[Records contained in a dataset]
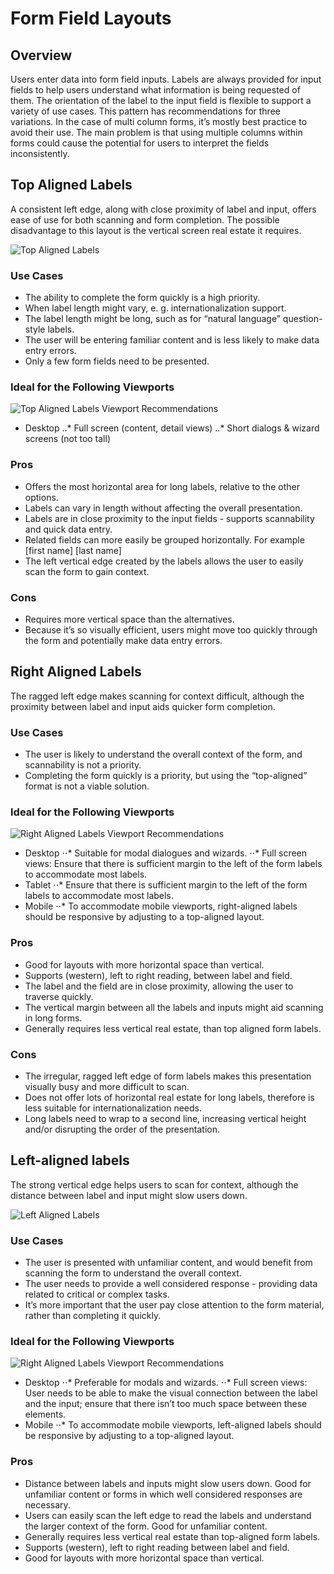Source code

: # Form Field Layouts

## Overview

Users enter data into form field inputs. Labels are always provided for input fields to help users understand what information is being requested of them. The orientation of the label to the input field is flexible to support a variety of use cases. This pattern has recommendations for three variations. In the case of multi column forms, it’s mostly best practice to avoid their use. The main problem is that using multiple columns within forms could cause the potential for users to interpret the fields inconsistently.

## Top Aligned Labels 
A consistent left edge, along with close proximity of label and input, offers ease of use for both scanning and form completion. The possible disadvantage to this layout is the vertical screen real estate it requires. 

![Top Aligned Labels](img/top-aligned-label.png)

### Use Cases
* The ability to complete the form quickly is a high priority. 
* When label length might vary, e. g. internationalization support. 
* The label length might be long, such as for “natural language” question-style labels. 
* The user will be entering familiar content and is less likely to make data entry errors.
* Only a few form fields need to be presented. 

### Ideal for the Following Viewports
![Top Aligned Labels Viewport Recommendations](top-aligned-viewport.png)

* Desktop
..* Full screen (content, detail views)
..* Short dialogs & wizard screens (not too tall)

### Pros
* Offers the most horizontal area for long labels, relative to the other options. 
* Labels can vary in length without affecting the overall presentation.
* Labels are in close proximity to the input fields - supports scannability and quick data entry.
* Related fields can more easily be grouped horizontally. For example [first name] [last name]
* The left vertical edge created by the labels allows  the user to easily scan the form to gain context. 

### Cons
* Requires more vertical space than the alternatives. 
* Because it’s so visually efficient, users might move too quickly through the form and potentially make data entry errors. 

## Right Aligned Labels 
The ragged left edge makes scanning for context difficult, although the proximity between label and input aids quicker form completion. 

### Use Cases
* The user is likely to understand the overall context of the form, and scannability is not a priority. 
* Completing the form quickly is a priority, but using the “top-aligned” format is not a viable solution. 

### Ideal for the Following Viewports
![Right Aligned Labels Viewport Recommendations](right-aligned-viewport.png)

* Desktop
⋅⋅* Suitable for modal dialogues and wizards.
⋅⋅* Full screen views: Ensure that there is sufficient margin to the left of the form labels to accommodate most labels. 
* Tablet
⋅⋅* Ensure that there is sufficient margin to the left of the form labels to accommodate most labels.  
* Mobile
⋅⋅* To accommodate mobile viewports, right-aligned labels should be responsive by adjusting to a top-aligned layout. 

### Pros 
* Good for layouts with more horizontal space than vertical. 
* Supports (western), left to right reading, between label and field. 
* The label and the field are in close proximity, allowing the user to traverse quickly.
* The vertical margin between all the labels and inputs might aid scanning in long forms. 
* Generally requires less vertical real estate, than top aligned form labels. 


### Cons 
* The irregular, ragged left edge of form labels makes this presentation visually busy and more difficult to scan.
* Does not offer lots of horizontal real estate for long labels, therefore is less suitable for internationalization needs. 
* Long labels need to wrap to a second line, increasing vertical height and/or disrupting the order of the presentation.  

## Left-aligned labels
The strong vertical edge helps users to scan for context, although the distance between label and input might slow users down.

![Left Aligned Labels](img/left-aligned-label.png)

### Use Cases
* The user is presented with unfamiliar content, and would benefit from scanning the form to understand the overall context. 
* The user needs to provide a well considered response - providing data related to critical or complex tasks.  
* It’s more important that the user pay close attention to the form material, rather than completing it quickly. 

### Ideal for the Following Viewports
![Right Aligned Labels Viewport Recommendations](right-aligned-viewport.png)

* Desktop
⋅⋅* Preferable for modals and wizards.
⋅⋅* Full screen views: User needs to be able to make the visual connection between the label and the input; ensure that there isn’t too much space between these elements.
* Mobile
⋅⋅* To accommodate mobile viewports, left-aligned labels should be responsive by adjusting to a top-aligned layout. 

### Pros 
* Distance between labels and inputs might slow users down. Good for unfamiliar content or forms in which well considered responses are necessary. 
* Users can easily scan the left edge to read the labels and understand the larger context of the form. Good for unfamiliar content. 
* Generally requires less vertical real estate than top-aligned form labels. 
* Supports (western), left to right reading between label and field. 
* Good for layouts with more horizontal space than vertical.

Work item - Could you restate all of the data above word for word and skip every picture?

Expected answer -
Source code

: # Form Field Layouts

## Overview

Users enter data into form field inputs. Labels are always provided for input fields to help users understand what information is being requested of them. The orientation of the label to the input field is flexible to support a variety of use cases. This pattern has recommendations for three variations. In the case of multi column forms, it’s mostly best practice to avoid their use. The main problem is that using multiple columns within forms could cause the potential for users to interpret the fields inconsistently.

## Top Aligned Labels 
A consistent left edge, along with close proximity of label and input, offers ease of use for both scanning and form completion. The possible disadvantage to this layout is the vertical screen real estate it requires. 

![Top Aligned Labels](img/top-aligned-label.png)

### Use Cases
* The ability to complete the form quickly is a high priority. 
* When label length might vary, e. g. internationalization support. 
* The label length might be long, such as for “natural language” question-style labels. 
* The user will be entering familiar content and is less likely to make data entry errors.
* Only a few form fields need to be presented. 

### Ideal for the Following Viewports
![Top Aligned Labels Viewport Recommendations](top-aligned-viewport.png)

* Desktop
..* Full screen (content, detail views)
..* Short dialogs & wizard screens (not too tall)

### Pros
* Offers the most horizontal area for long labels, relative to the other options. 
* Labels can vary in length without affecting the overall presentation.
* Labels are in close proximity to the input fields - supports scannability and quick data entry.
* Related fields can more easily be grouped horizontally. For example [first name] [last name]
* The left vertical edge created by the labels allows  the user to easily scan the form to gain context. 

### Cons
* Requires more vertical space than the alternatives. 
* Because it’s so visually efficient, users might move too quickly through the form and potentially make data entry errors. 

## Right Aligned Labels 
The ragged left edge makes scanning for context difficult, although the proximity between label and input aids quicker form completion. 

### Use Cases
* The user is likely to understand the overall context of the form, and scannability is not a priority. 
* Completing the form quickly is a priority, but using the “top-aligned” format is not a viable solution. 

### Ideal for the Following Viewports
![Right Aligned Labels Viewport Recommendations](right-aligned-viewport.png)

* Desktop
⋅⋅* Suitable for modal dialogues and wizards.
⋅⋅* Full screen views: Ensure that there is sufficient margin to the left of the form labels to accommodate most labels. 
* Tablet
⋅⋅* Ensure that there is sufficient margin to the left of the form labels to accommodate most labels.  
* Mobile
⋅⋅* To accommodate mobile viewports, right-aligned labels should be responsive by adjusting to a top-aligned layout. 

### Pros 
* Good for layouts with more horizontal space than vertical. 
* Supports (western), left to right reading, between label and field. 
* The label and the field are in close proximity, allowing the user to traverse quickly.
* The vertical margin between all the labels and inputs might aid scanning in long forms. 
* Generally requires less vertical real estate, than top aligned form labels. 


### Cons 
* The irregular, ragged left edge of form labels makes this presentation visually busy and more difficult to scan.
* Does not offer lots of horizontal real estate for long labels, therefore is less suitable for internationalization needs. 
* Long labels need to wrap to a second line, increasing vertical height and/or disrupting the order of the presentation.  

## Left-aligned labels
The strong vertical edge helps users to scan for context, although the distance between label and input might slow users down.

![Left Aligned Labels](img/left-aligned-label.png)

### Use Cases
* The user is presented with unfamiliar content, and would benefit from scanning the form to understand the overall context. 
* The user needs to provide a well considered response - providing data related to critical or complex tasks.  
* It’s more important that the user pay close attention to the form material, rather than completing it quickly. 

### Ideal for the Following Viewports
![Right Aligned Labels Viewport Recommendations](right-aligned-viewport.png)

* Desktop
⋅⋅* Preferable for modals and wizards.
⋅⋅* Full screen views: User needs to be able to make the visual connection between the label and the input; ensure that there isn’t too much space between these elements.
* Mobile
⋅⋅* To accommodate mobile viewports, left-aligned labels should be responsive by adjusting to a top-aligned layout. 

### Pros 
* Distance between labels and inputs might slow users down. Good for unfamiliar content or forms in which well considered responses are necessary. 
* Users can easily scan the left edge to read the labels and understand the larger context of the form. Good for unfamiliar content. 
* Generally requires less vertical real estate than top-aligned form labels. 
* Supports (western), left to right reading between label and field. 
* Good for layouts with more horizontal space than vertical.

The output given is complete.